MINNEAPOLIS – Tainted by scandal before this season and grimy during it, the Houson Astros entered the playoffs with their usual confidence and winning attitude.

And in a tris, they have the advantage over the Minnesota Twins, who will play a game of life and death, with a lousy record on their shoulders.

Jose Altuve traded a bases loaded walk into the lead run in the ninth inning, and Houston beat Minnesota 4-1 at the start of their playoff series on Tuesday night.

Venezuelan Altuve’s walk came after an error by Dominican shortstop Jorge Polanco, with two outs.

Thus, the unprecedented streak of the Twins, who have lost 17 consecutive games in the postseason, was extended since they last won on October 5, 2004 against the New York Yankees when they opened the American League Division Series.

“My boys know how to fight. They know what this is about, ”said manager Dusty Baker, whose Astros became the first team in major league history to win a playoff game after qualifying with a negative record. “They know how to win and they take pride in what they do.”

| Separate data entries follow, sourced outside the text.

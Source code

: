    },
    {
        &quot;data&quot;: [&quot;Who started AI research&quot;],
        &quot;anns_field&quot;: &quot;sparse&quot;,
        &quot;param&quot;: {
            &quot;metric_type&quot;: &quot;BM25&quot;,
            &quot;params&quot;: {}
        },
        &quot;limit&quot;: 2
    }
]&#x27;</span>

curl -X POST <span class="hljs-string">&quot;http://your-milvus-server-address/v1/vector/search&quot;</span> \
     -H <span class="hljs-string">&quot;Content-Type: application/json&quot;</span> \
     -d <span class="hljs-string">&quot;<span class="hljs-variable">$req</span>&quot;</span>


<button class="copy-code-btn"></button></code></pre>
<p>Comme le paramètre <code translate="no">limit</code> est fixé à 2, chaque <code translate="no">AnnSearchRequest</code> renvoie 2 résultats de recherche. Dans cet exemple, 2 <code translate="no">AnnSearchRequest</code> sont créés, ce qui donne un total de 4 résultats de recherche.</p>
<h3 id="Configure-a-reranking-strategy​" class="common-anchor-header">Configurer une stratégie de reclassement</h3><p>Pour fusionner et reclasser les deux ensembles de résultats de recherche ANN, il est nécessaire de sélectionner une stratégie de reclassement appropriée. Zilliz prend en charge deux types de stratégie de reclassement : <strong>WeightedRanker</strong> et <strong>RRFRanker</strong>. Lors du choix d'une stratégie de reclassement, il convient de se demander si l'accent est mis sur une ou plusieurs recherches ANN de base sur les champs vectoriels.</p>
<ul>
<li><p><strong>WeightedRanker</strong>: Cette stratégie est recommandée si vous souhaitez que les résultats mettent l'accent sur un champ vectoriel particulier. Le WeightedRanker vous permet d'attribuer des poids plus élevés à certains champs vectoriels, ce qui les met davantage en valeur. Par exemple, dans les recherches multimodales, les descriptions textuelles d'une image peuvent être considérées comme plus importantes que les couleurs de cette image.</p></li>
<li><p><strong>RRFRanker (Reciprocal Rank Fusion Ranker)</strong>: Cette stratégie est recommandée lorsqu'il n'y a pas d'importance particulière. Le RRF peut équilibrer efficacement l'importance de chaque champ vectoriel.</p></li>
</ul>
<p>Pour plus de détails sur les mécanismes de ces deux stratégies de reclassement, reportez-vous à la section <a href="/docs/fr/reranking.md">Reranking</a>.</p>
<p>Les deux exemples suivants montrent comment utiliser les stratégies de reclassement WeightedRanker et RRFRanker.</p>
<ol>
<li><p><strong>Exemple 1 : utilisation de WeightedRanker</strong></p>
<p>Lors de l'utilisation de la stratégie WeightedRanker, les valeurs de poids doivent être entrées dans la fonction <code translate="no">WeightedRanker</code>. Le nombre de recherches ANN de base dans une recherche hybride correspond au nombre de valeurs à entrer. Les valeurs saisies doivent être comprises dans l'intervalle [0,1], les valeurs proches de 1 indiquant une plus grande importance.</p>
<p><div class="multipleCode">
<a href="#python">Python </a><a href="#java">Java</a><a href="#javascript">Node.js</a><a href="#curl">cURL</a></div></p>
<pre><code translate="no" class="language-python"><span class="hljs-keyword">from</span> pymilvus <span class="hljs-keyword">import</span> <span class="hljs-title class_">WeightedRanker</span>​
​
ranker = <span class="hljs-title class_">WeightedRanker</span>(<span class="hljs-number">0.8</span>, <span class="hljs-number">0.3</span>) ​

The second game in the series to a maximum of three is scheduled for this Wednesday, also at Target Field.

Michael Brantley hit a two-run single in the ninth inning after Sergio Romo of Mexico ticketed Altuve, the 2017 AL MVP, who has had a low-key season with the bat.

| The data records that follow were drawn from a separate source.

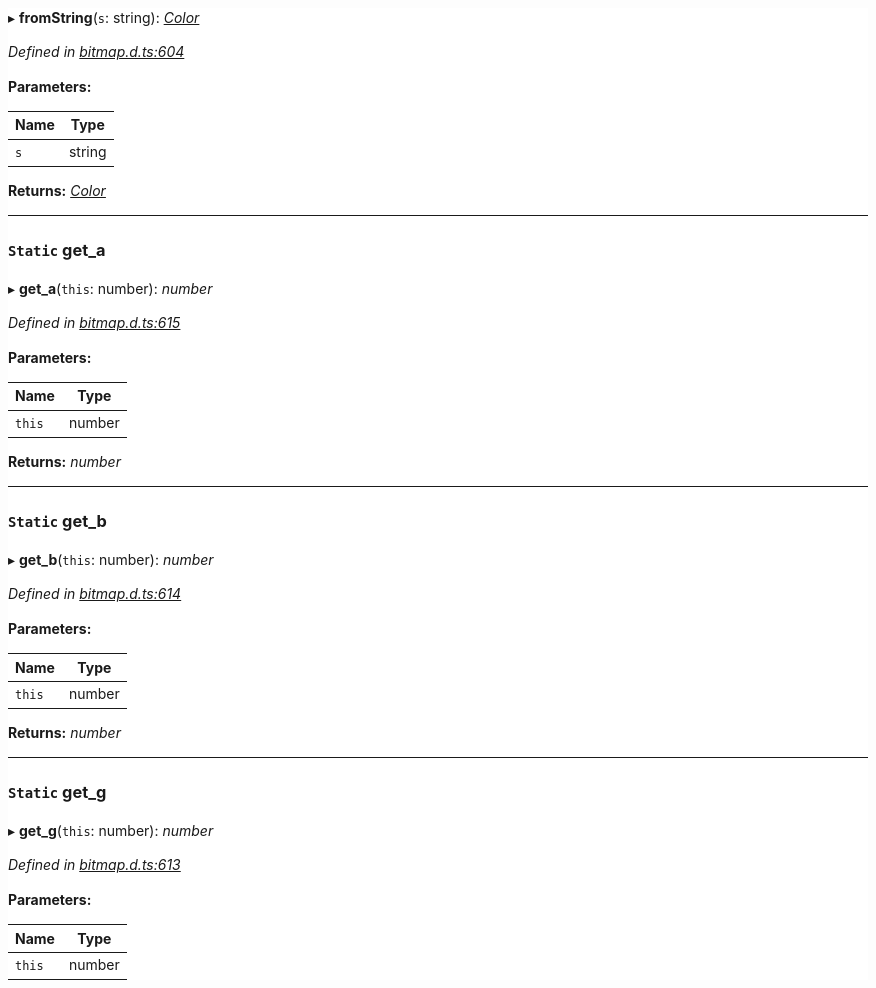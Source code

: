 ▸ **fromString**(`s`: string): *[Color](../modules/_bitmap_d_.bitmap.md#color)*

*Defined in [bitmap.d.ts:604](https://github.com/cancerberoSgx/bitmap/blob/a4d7607/perra/src/bitmap.d.ts#L604)*

**Parameters:**

Name | Type |
------ | ------ |
`s` | string |

**Returns:** *[Color](../modules/_bitmap_d_.bitmap.md#color)*

___

### `Static` get_a

▸ **get_a**(`this`: number): *number*

*Defined in [bitmap.d.ts:615](https://github.com/cancerberoSgx/bitmap/blob/a4d7607/perra/src/bitmap.d.ts#L615)*

**Parameters:**

Name | Type |
------ | ------ |
`this` | number |

**Returns:** *number*

___

### `Static` get_b

▸ **get_b**(`this`: number): *number*

*Defined in [bitmap.d.ts:614](https://github.com/cancerberoSgx/bitmap/blob/a4d7607/perra/src/bitmap.d.ts#L614)*

**Parameters:**

Name | Type |
------ | ------ |
`this` | number |

**Returns:** *number*

___

### `Static` get_g

▸ **get_g**(`this`: number): *number*

*Defined in [bitmap.d.ts:613](https://github.com/cancerberoSgx/bitmap/blob/a4d7607/perra/src/bitmap.d.ts#L613)*

**Parameters:**

Name | Type |
------ | ------ |
`this` | number |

“He decided not to go for an inside pitch, which didn’t work for me,” said Romo, who had three World Series rings with the San Francisco Giants and pitched in his 30th postseason game. “It was hard that that happened to me.”

Framber Valdez, who made 10 starts in the regular season for the Astros, solved five scoreless innings, as a relief for Zack Greinke, and scored the win. Houston’s bullpen stayed cool for the rest of the series.

Valdez allowed just two hits in the ninth with one out. However, the game ended with a double play on a ground ball by Venezuelan Willians Astudillo.

Rocco Baldelli, the Twins’ manager, sent Romo, the fifth of six pitchers, to the mound to start the ninth inning. The Astros loaded the bases with two singles and then came the error from Polanco, who controlled a ground ball but threw too low at second, preventing a force out.